There is a rare bug, often cited by power users on forums like Stack Overflow or Microsoft Community, where a document becomes "corrupted" in a way that preserves empty space. It’s weird.

If you’ve tried deleting paragraph marks, shrinking fonts to size 1, and removing section breaks, and the page is still there, try this:
Save your document as a .pdf first to see if the page exists in the final render. If it doesn’t, it’s just a display glitch in Word. If it does, try saving the file as a "Plain Text" (.txt) file, then re-opening it in Word. This strips all formatting. Obviously, this is a last resort because you’ll lose your bolding, your fonts, and your images. But it’s a clean slate.
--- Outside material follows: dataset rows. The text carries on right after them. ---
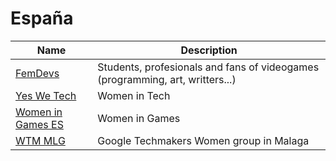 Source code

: # España

| Name  | Description |
| ------------- | ------------- |
| [FemDevs](https://femdevs.org/)  | Students, profesionals and fans of videogames (programming, art, writters...) |
| [Yes We Tech](https://yeswetech.org/)  | Women in Tech |
| [Women in Games ES](https://womeningameses.com)  |Women in Games |
| [WTM MLG](https://twitter.com/WTM_Malaga)  | Google Techmakers Women group in Malaga |
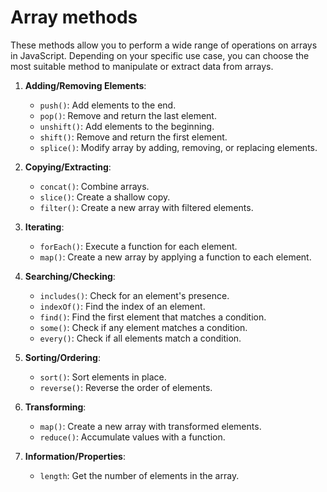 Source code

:# Array methods

These methods allow you to perform a wide range of operations on arrays in JavaScript. Depending on your specific use case, you can choose the most suitable method to manipulate or extract data from arrays.

1. **Adding/Removing Elements**:
   - `push()`: Add elements to the end.
   - `pop()`: Remove and return the last element.
   - `unshift()`: Add elements to the beginning.
   - `shift()`: Remove and return the first element.
   - `splice()`: Modify array by adding, removing, or replacing elements.

2. **Copying/Extracting**:
   - `concat()`: Combine arrays.
   - `slice()`: Create a shallow copy.
   - `filter()`: Create a new array with filtered elements.

3. **Iterating**:
   - `forEach()`: Execute a function for each element.
   - `map()`: Create a new array by applying a function to each element.

4. **Searching/Checking**:
   - `includes()`: Check for an element's presence.
   - `indexOf()`: Find the index of an element.
   - `find()`: Find the first element that matches a condition.
   - `some()`: Check if any element matches a condition.
   - `every()`: Check if all elements match a condition.

5. **Sorting/Ordering**:
   - `sort()`: Sort elements in place.
   - `reverse()`: Reverse the order of elements.
  
6. **Transforming**:
   - `map()`: Create a new array with transformed elements.
   - `reduce()`: Accumulate values with a function.

7. **Information/Properties**:
   - `length`: Get the number of elements in the array.

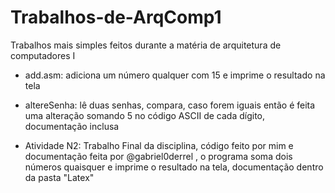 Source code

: # Trabalhos-de-ArqComp1
Trabalhos mais simples feitos durante a matéria de arquitetura de computadores I

- add.asm: adiciona um número qualquer com 15 e imprime o resultado na tela
  
- altereSenha: lê duas senhas, compara, caso forem iguais então é feita uma alteração somando 5 no código ASCII de cada dígito, documentação inclusa

- Atividade N2: Trabalho Final da disciplina, código feito por mim e documentação feita por @gabriel0derrel , o programa soma dois números quaisquer e imprime o resultado na tela, documentação dentro da pasta "Latex"
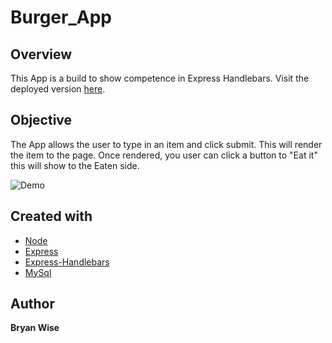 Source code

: # Burger_App

## Overview

This App is a build to show competence in Express Handlebars.
Visit the deployed version [here](https://wiseburger.herokuapp.com/).

## Objective

The App allows the user to type in an item and click submit. This will render the item to the page. Once rendered, you user can click a button to "Eat it" this will show to the Eaten side.

![Demo](./public/gif)

## Created with

- [Node](https://nodejs.org/en/)
- [Express](https://www.npmjs.com/package/express)
- [Express-Handlebars](https://www.npmjs.com/package/express-handlebars)
- [MySql](https://www.mysql.com/)

## Author

**Bryan Wise**
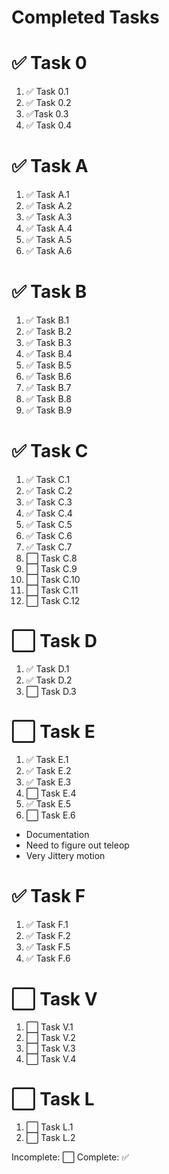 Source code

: # Completed Tasks

# ✅ Task 0
1. ✅ Task 0.1
1. ✅ Task 0.2
1. ✅Task 0.3
1. ✅ Task 0.4

# ✅ Task A
1. ✅ Task A.1
2. ✅ Task A.2
3. ✅ Task A.3
3. ✅ Task A.4
3. ✅ Task A.5
3. ✅ Task A.6

# ✅ Task B
1. ✅ Task B.1
1. ✅ Task B.2
1. ✅ Task B.3
1. ✅ Task B.4
1. ✅ Task B.5
1. ✅ Task B.6
1. ✅ Task B.7
1. ✅ Task B.8
1. ✅ Task B.9

# ✅ Task C 
1. ✅ Task C.1
1. ✅ Task C.2
1. ✅ Task C.3
1. ✅ Task C.4
1. ✅ Task C.5
1. ✅ Task C.6
1. ✅ Task C.7
1. ⬜ Task C.8
1. ⬜ Task C.9
1. ⬜ Task C.10
1. ⬜ Task C.11
1. ⬜ Task C.12


# ⬜ Task D
1. ✅ Task D.1
1. ✅ Task D.2
1. ⬜ Task D.3

# ⬜ Task E
1. ✅ Task E.1
1. ✅ Task E.2
1. ✅ Task E.3
1. ⬜ Task E.4
1. ✅ Task E.5
1. ⬜ Task E.6
- Documentation
- Need to figure out teleop
- Very Jittery motion

# ✅ Task F
1. ✅ Task F.1
1. ✅ Task F.2
1. ✅ Task F.5
1. ✅ Task F.6

# ⬜ Task V
1. ⬜ Task V.1
1. ⬜ Task V.2
1. ⬜ Task V.3
1. ⬜ Task V.4

# ⬜ Task L
1. ⬜ Task L.1
1. ⬜ Task L.2



Incomplete: ⬜
Complete: ✅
Alternatively, copy everything except the very last paragraph mark of the document and paste it into a brand new, empty Word file. Often, the "corruption" or the weird formatting instruction is attached to that final paragraph mark. By leaving it behind, you leave the ghost page behind too.

Actionable Next Steps to Fix Your Document

Don't panic and don't start from scratch. Follow this specific order to reclaim your document's layout:

  1. Toggle the Pilcrow ($\P$): Use Ctrl + Shift + 8 to see hidden formatting. Delete every symbol on the extra page.
  2. The "Size 1" Trick: If a mark won't delete after a table, highlight it, change the font size to 1, and set the line spacing to "Exactly" 0 pt in the Paragraph settings.
  3. Check for Section Breaks: Look for "Section Break (Next Page)" at the end of the previous page. Delete it if it's unnecessary.
  4. Adjust Margins: If the page is caused by a table being slightly too long, go to Layout > Margins and reduce the bottom margin slightly.
  5. The Fresh Start: As a final move, select all your content (Ctrl + A), deselect the very last paragraph mark by holding Shift and pressing the Left Arrow, then copy-paste into a new document.

Following these steps ensures you aren't just fighting the symptoms, but actually cleaning up the underlying code Word uses to render your pages.